Golf protests are now happening in almost every country in the world. Even politicians and scientists are joining the anti-golf fray. Senator Juan Flavier in the Philippines, argues that the amount of water used on one golf course could serve 6,000 Manila residents - a figure that rises to 60,000 in rural areas. And the human rights abuses associated with golf are also increasing. In the Philippines, Burma and even Canada and Hawaii, locals have in some cases been forcibly removed from their homes, (in Burma, sometimes at gun-point), to free up land for golf resorts. It is a classic David and Goliath case.

Worth about $40 billion to the US and Europe alone, golf is no longer the homely game we all know and love. It is a multi-billion dollar industry that through the world's largest industry - tourism - has been exported all over the world.
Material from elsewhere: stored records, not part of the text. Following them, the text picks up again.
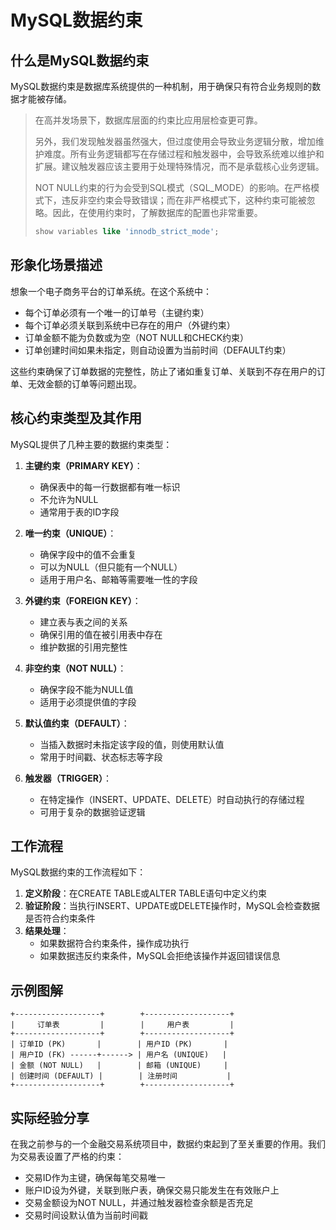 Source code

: # MySQL数据约束

## 什么是MySQL数据约束

MySQL数据约束是数据库系统提供的一种机制，用于确保只有符合业务规则的数据才能被存储。

> 在高并发场景下，数据库层面的约束比应用层检查更可靠。
>
> 另外，我们发现触发器虽然强大，但过度使用会导致业务逻辑分散，增加维护难度。所有业务逻辑都写在存储过程和触发器中，会导致系统难以维护和扩展。建议触发器应该主要用于处理特殊情况，而不是承载核心业务逻辑。
>
> NOT NULL约束的行为会受到SQL模式（SQL_MODE）的影响。在严格模式下，违反非空约束会导致错误；而在非严格模式下，这种约束可能被忽略。因此，在使用约束时，了解数据库的配置也非常重要。
>
> ```sql
> show variables like 'innodb_strict_mode';
> ```
>
> 

## 形象化场景描述

想象一个电子商务平台的订单系统。在这个系统中：
- 每个订单必须有一个唯一的订单号（主键约束）
- 每个订单必须关联到系统中已存在的用户（外键约束）
- 订单金额不能为负数或为空（NOT NULL和CHECK约束）
- 订单创建时间如果未指定，则自动设置为当前时间（DEFAULT约束）

这些约束确保了订单数据的完整性，防止了诸如重复订单、关联到不存在用户的订单、无效金额的订单等问题出现。

## 核心约束类型及其作用

MySQL提供了几种主要的数据约束类型：

1. **主键约束（PRIMARY KEY）**：
   - 确保表中的每一行数据都有唯一标识
   - 不允许为NULL
   - 通常用于表的ID字段

2. **唯一约束（UNIQUE）**：
   - 确保字段中的值不会重复
   - 可以为NULL（但只能有一个NULL）
   - 适用于用户名、邮箱等需要唯一性的字段

3. **外键约束（FOREIGN KEY）**：
   - 建立表与表之间的关系
   - 确保引用的值在被引用表中存在
   - 维护数据的引用完整性

4. **非空约束（NOT NULL）**：
   - 确保字段不能为NULL值
   - 适用于必须提供值的字段

5. **默认值约束（DEFAULT）**：
   - 当插入数据时未指定该字段的值，则使用默认值
   - 常用于时间戳、状态标志等字段

6. **触发器（TRIGGER）**：
   - 在特定操作（INSERT、UPDATE、DELETE）时自动执行的存储过程
   - 可用于复杂的数据验证逻辑

## 工作流程

MySQL数据约束的工作流程如下：

1. **定义阶段**：在CREATE TABLE或ALTER TABLE语句中定义约束
2. **验证阶段**：当执行INSERT、UPDATE或DELETE操作时，MySQL会检查数据是否符合约束条件
3. **结果处理**：
   - 如果数据符合约束条件，操作成功执行
   - 如果数据违反约束条件，MySQL会拒绝该操作并返回错误信息

## 示例图解

```
+-------------------+        +-------------------+
|     订单表         |        |     用户表         |
+-------------------+        +-------------------+
| 订单ID (PK)       |        | 用户ID (PK)       |
| 用户ID (FK) ------+------> | 用户名 (UNIQUE)   |
| 金额 (NOT NULL)   |        | 邮箱 (UNIQUE)     |
| 创建时间 (DEFAULT) |        | 注册时间           |
+-------------------+        +-------------------+
```

## 实际经验分享

在我之前参与的一个金融交易系统项目中，数据约束起到了至关重要的作用。我们为交易表设置了严格的约束：

- 交易ID作为主键，确保每笔交易唯一
- 账户ID设为外键，关联到账户表，确保交易只能发生在有效账户上
- 交易金额设为NOT NULL，并通过触发器检查余额是否充足
- 交易时间设默认值为当前时间戳

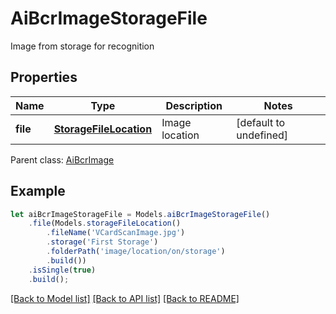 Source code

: # AiBcrImageStorageFile

Image from storage for recognition             

## Properties
Name | Type | Description | Notes
---- | ---- | ----------- | -----
**file** | [**StorageFileLocation**](StorageFileLocation.md) | Image location              | [default to undefined]

 Parent class: [AiBcrImage](AiBcrImage.md)


## Example
```typescript
let aiBcrImageStorageFile = Models.aiBcrImageStorageFile()
    .file(Models.storageFileLocation()
        .fileName('VCardScanImage.jpg')
        .storage('First Storage')
        .folderPath('image/location/on/storage')
        .build())
    .isSingle(true)
    .build();
```


[[Back to Model list]](README.md#documentation-for-models) [[Back to API list]](README.md#documentation-for-api-endpoints) [[Back to README]](README.md)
After that first conference, I came home and researched the issue in the UK. Here, too, communities were fighting developments after the boom in golf course applications in 1989. With 2379 courses in the UK - 61 per cent of Europe's courses - and 476 new courses built in the last five years, do we really need any more? People in Sussex, Surrey, Wales, London and Jersey were all coming up with the same answer - no. The golf boom has now slowed, according to the Golf Research Group, although around 50 courses are still built in the UK every year. But still environmental questions need to be raised. When we are being asked to use water sparingly because of shortages, is it right that golf courses can use as much as they like? According to Friends of the Earth, the biggest threat to wildlife in the UK is now lack of water, yet only a handful of golf courses are using waste water for irrigation. Essex Council's Golf Report states that an 18-hole golf course could end up using 1m litres of water a day. Multiply that by 60 days for a normal summer, and by 2,379 - the number of UK courses - and you have 142,740 million litres that is not lost from our rapidly decreasing water reserves. Or put it another way - 2,548 litres of water per person in the country to bathe in, grow food with, or drink. Which seems more sensible to you?